* _DATASET_:
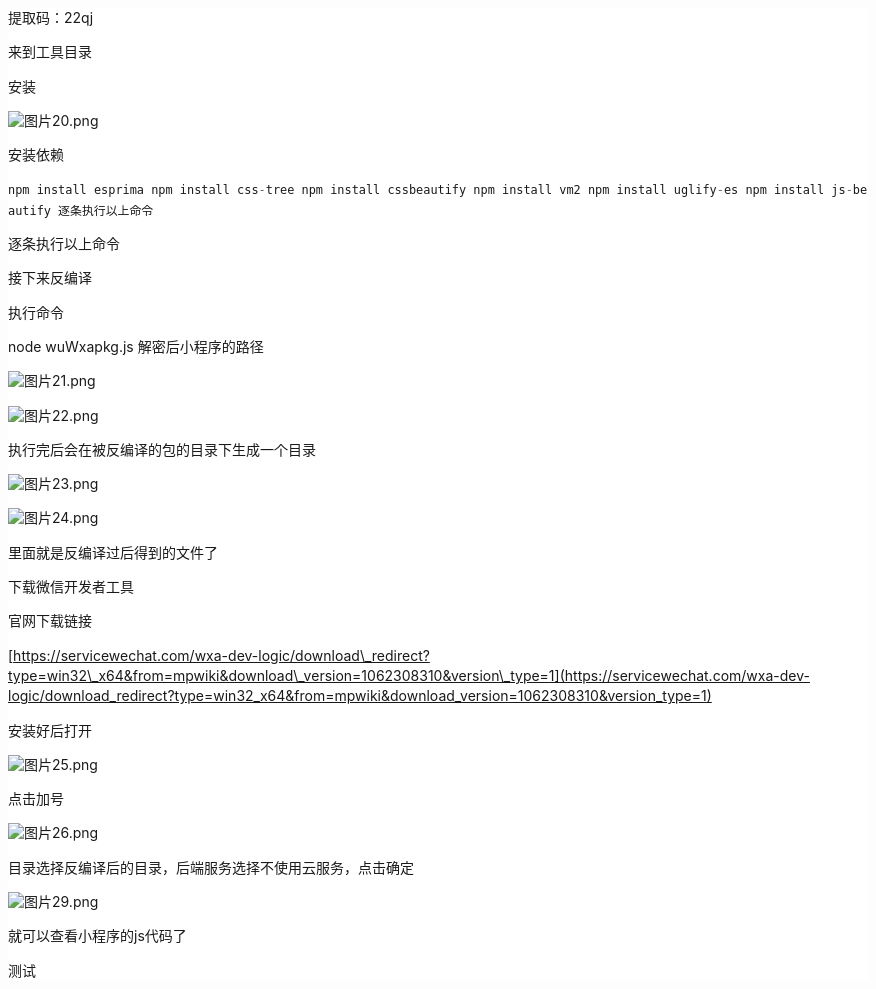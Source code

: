 提取码：22qj

来到工具目录

安装

![图片20.png](https://cdn.jsdelivr.net/gh/cnbysec/cnbysec.github.io/OSS/img/微信小程序抓包及测试/attach-3a3c0d2a33dae60a85f525ec3127d4e0a96c7b89.png)

安装依赖

```js
npm install esprima npm install css-tree npm install cssbeautify npm install vm2 npm install uglify-es npm install js-beautify 逐条执行以上命令
```

逐条执行以上命令

接下来反编译

执行命令

node wuWxapkg.js 解密后小程序的路径

![图片21.png](https://cdn.jsdelivr.net/gh/cnbysec/cnbysec.github.io/OSS/img/微信小程序抓包及测试/attach-b7d0ab204a2f80c771b94551c736a983bf8201e3.png)

![图片22.png](https://cdn.jsdelivr.net/gh/cnbysec/cnbysec.github.io/OSS/img/微信小程序抓包及测试/attach-0af832ad5ba899b3f681e45b8602552faec4e9af.png)

执行完后会在被反编译的包的目录下生成一个目录

![图片23.png](https://cdn.jsdelivr.net/gh/cnbysec/cnbysec.github.io/OSS/img/微信小程序抓包及测试/attach-2a4e9e054d1c8857a5c642aeb3a11fa01d9ca54c.png)

![图片24.png](https://cdn.jsdelivr.net/gh/cnbysec/cnbysec.github.io/OSS/img/微信小程序抓包及测试/attach-e51b317a5d1370a4703995ac1340f586c3506e47.png)

里面就是反编译过后得到的文件了

下载微信开发者工具

官网下载链接

[https://servicewechat.com/wxa-dev-logic/download\_redirect?type=win32\_x64&from=mpwiki&download\_version=1062308310&version\_type=1](https://servicewechat.com/wxa-dev-logic/download_redirect?type=win32_x64&from=mpwiki&download_version=1062308310&version_type=1)

安装好后打开

![图片25.png](https://cdn.jsdelivr.net/gh/cnbysec/cnbysec.github.io/OSS/img/微信小程序抓包及测试/attach-0f9ef773b1b308a080b7a8a37234980c32976343.png)

点击加号

![图片26.png](https://cdn.jsdelivr.net/gh/cnbysec/cnbysec.github.io/OSS/img/微信小程序抓包及测试/attach-ac2407b8f4015beaae078ddbeacdad16c5a7cb15.png)

目录选择反编译后的目录，后端服务选择不使用云服务，点击确定

![图片29.png](https://cdn.jsdelivr.net/gh/cnbysec/cnbysec.github.io/OSS/img/微信小程序抓包及测试/attach-bf1573b20e0d570fb18653eb664f6400e36c8f4c.png)

就可以查看小程序的js代码了

测试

* _THE PROBLEM_: Write out the whole listing exactly, with no pictures.

* _SOLUTION_:
Source code

: 提取码：22qj

来到工具目录

安装

![图片20.png](https://cdn.jsdelivr.net/gh/cnbysec/cnbysec.github.io/OSS/img/微信小程序抓包及测试/attach-3a3c0d2a33dae60a85f525ec3127d4e0a96c7b89.png)

安装依赖

```js
npm install esprima npm install css-tree npm install cssbeautify npm install vm2 npm install uglify-es npm install js-beautify 逐条执行以上命令
```

逐条执行以上命令

接下来反编译

执行命令

node wuWxapkg.js 解密后小程序的路径

![图片21.png](https://cdn.jsdelivr.net/gh/cnbysec/cnbysec.github.io/OSS/img/微信小程序抓包及测试/attach-b7d0ab204a2f80c771b94551c736a983bf8201e3.png)

![图片22.png](https://cdn.jsdelivr.net/gh/cnbysec/cnbysec.github.io/OSS/img/微信小程序抓包及测试/attach-0af832ad5ba899b3f681e45b8602552faec4e9af.png)

执行完后会在被反编译的包的目录下生成一个目录

![图片23.png](https://cdn.jsdelivr.net/gh/cnbysec/cnbysec.github.io/OSS/img/微信小程序抓包及测试/attach-2a4e9e054d1c8857a5c642aeb3a11fa01d9ca54c.png)

![图片24.png](https://cdn.jsdelivr.net/gh/cnbysec/cnbysec.github.io/OSS/img/微信小程序抓包及测试/attach-e51b317a5d1370a4703995ac1340f586c3506e47.png)

里面就是反编译过后得到的文件了

下载微信开发者工具

官网下载链接

[https://servicewechat.com/wxa-dev-logic/download\_redirect?type=win32\_x64&from=mpwiki&download\_version=1062308310&version\_type=1](https://servicewechat.com/wxa-dev-logic/download_redirect?type=win32_x64&from=mpwiki&download_version=1062308310&version_type=1)

安装好后打开

![图片25.png](https://cdn.jsdelivr.net/gh/cnbysec/cnbysec.github.io/OSS/img/微信小程序抓包及测试/attach-0f9ef773b1b308a080b7a8a37234980c32976343.png)

点击加号

![图片26.png](https://cdn.jsdelivr.net/gh/cnbysec/cnbysec.github.io/OSS/img/微信小程序抓包及测试/attach-ac2407b8f4015beaae078ddbeacdad16c5a7cb15.png)

目录选择反编译后的目录，后端服务选择不使用云服务，点击确定

![图片29.png](https://cdn.jsdelivr.net/gh/cnbysec/cnbysec.github.io/OSS/img/微信小程序抓包及测试/attach-bf1573b20e0d570fb18653eb664f6400e36c8f4c.png)

就可以查看小程序的js代码了

测试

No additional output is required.